The Florida Senate defeated the Parent Trigger bill for a second year in a row, 20-20! Thanks to all of you who contacted your state senator - your voice combined with thousands of others throughout Florida made the difference.
Here's the full vote count. We were very pleased to see Sen Charlie Dean stand with us and vote down the trigger. However, we were certainly disappointed with Sen. Alan Hays and Sen. Dorothy Hukill for ignoring the will of Marion County parents and citizens who did not want this irresponsible legislation.
The legislative session has not ended yet, and a lot is on the line. We continue to work for a budget that will fully restore art and music education to Marion County Public Schools. Let's keep up the pressure!
The parent trigger is coming up for a vote today in the Florida Senate. If you haven't already, can you make a quick call to your senator and tell them to vote NO on SB 862? This bill opens the door for private charter management companies to take over "failing" public schools who actually need resources and assistance.
Call your state senator today. It only takes a minute, and all you essentially have to say is "Hello, this is ___ and I'm a constituent of Sen. ____ and I'd like to urge him/her to vote no on the parent trigger, SB 862."
North, East, and North Central Marion Sen. Dorothy Hukill (850) 487-5008 Sen. Hukill is a new senator and needs to hear from her constituents on this issue.
South and South Central Marion Sen. Alan Hays (850) 487-5011 Sen. Hays stood with us and voted against the parent trigger last year, but he still needs to hear from you.
West Marion Sen. Charlie Dean (850) 487-5005 Sen. Dean stood with us and voted against the parent trigger last year, but he still needs to hear from you.
The best policies for our public schools involve bringing teachers, parents, and the community together in collaboration to address problems and ensure all children have the opportunity to succeed. Where it's currently law in California, the trigger has only proven one thing: it sows chaos and discord among parents in communities where they should be coming together.

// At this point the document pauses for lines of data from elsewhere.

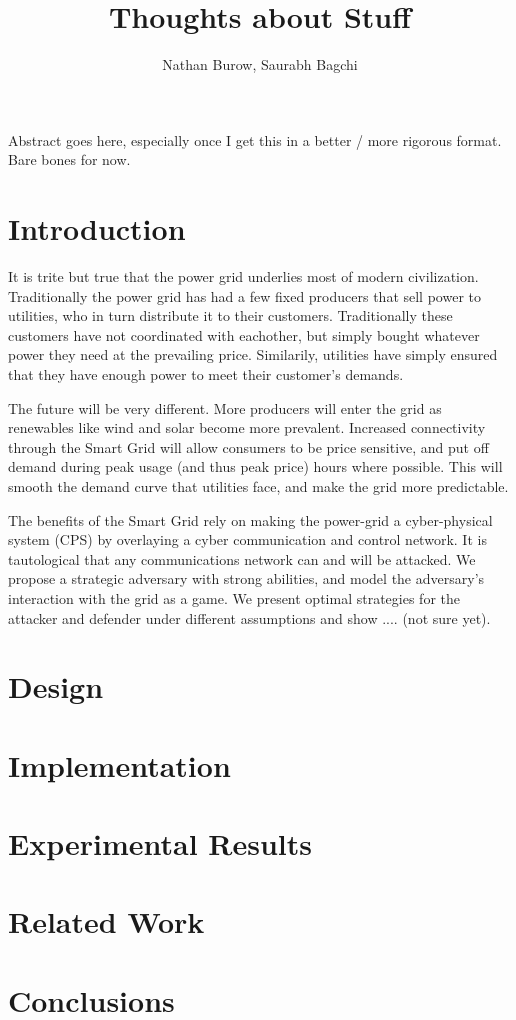 \documentclass{article}
\begin{document}
\title{Thoughts about Stuff}

\author{Nathan Burow, Saurabh Bagchi}

\maketitle
\begin{multicols}{2}

Abstract goes here, especially once I get this in a better / more rigorous format.  Bare bones for now.

\section{Introduction}

It is trite but true that the power grid underlies most of modern civilization.  Traditionally the power grid has had a 
few fixed producers that sell power to utilities, who in turn distribute it to their customers.  Traditionally these 
customers have not coordinated with eachother, but simply bought whatever power they need at the prevailing price.  
Similarily, utilities have simply ensured that they have enough power to meet their customer's demands.  

The future will be very different.  More producers will enter the grid as renewables like wind and solar become more
prevalent.  Increased connectivity through the Smart Grid will allow consumers to be price sensitive, and put off 
demand during peak usage (and thus peak price) hours where possible.  This will smooth the demand curve that utilities face,
and make the grid more predictable.

The benefits of the Smart Grid rely on making the power-grid a cyber-physical system (CPS) by overlaying a cyber 
communication and control network.  It is tautological that any communications network can and will be attacked.  
We propose a strategic adversary with strong abilities, and model the adversary's interaction with the grid as a game.
We present optimal strategies for the attacker and defender under different assumptions and show .... (not sure yet).

\section{Design}
\section{Implementation}
\section{Experimental Results}
\section{Related Work}
\section{Conclusions}
\end{multicols}
\end{document}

Furthermore, Florida parents are not asking for this legislation. The Florida PTA, along with grassroots parent organizations throughout the state oppose the trigger because of its ineffectiveness and divisiveness. The only major forces behind such a move are corporate foundations and front groups backed by for-profit charter companies. This is not how Florida should make education policy, and it shouldn't ignore the voices of tens of thousands of emails and phone calls from parents urging a no vote on SB 862.
Last year, thanks to pressure from Marions United supporters and people throughout Florida, the parent trigger was voted down. The Florida Senate needs to do the same again this year.
We have a big opportunity to restore full-time art and music education to Marion County in the next few weeks. A modest increase in investment to our public schools this year by the Florida Legislature would restore full-time art and music teachers starting next school year. We're close, but we need your help.
Deep, irresponsible cuts by the state legislature since 2007 have hurt our public schools and our community. Few programs have suffered more than art, music, and media specialists. Currently, 17 educators are forced to share schools, shortchanging a well-rounded education for Marion County's children. That's absolutely unacceptable, and the public has been making its displeasure known to school leaders.
Responding to public pressure, Superintendent of Schools George Tomyn included in the school district's staffing plan for next year a restoration of full-time art and music teachers to each school. This is very welcome news, but it all hinges on whether or not the Florida Legislature comes through with a small increase in investment towards our public schools. We need to let our representatives and senators know we want to restore lost investment in our schools and bring back full time art and music education to our community.
Let's be clear: there's a lot more work to do simply to ensure investment in our schools is restored to 2007 levels, before deep cuts were made. This is only a small first step towards that critical goal.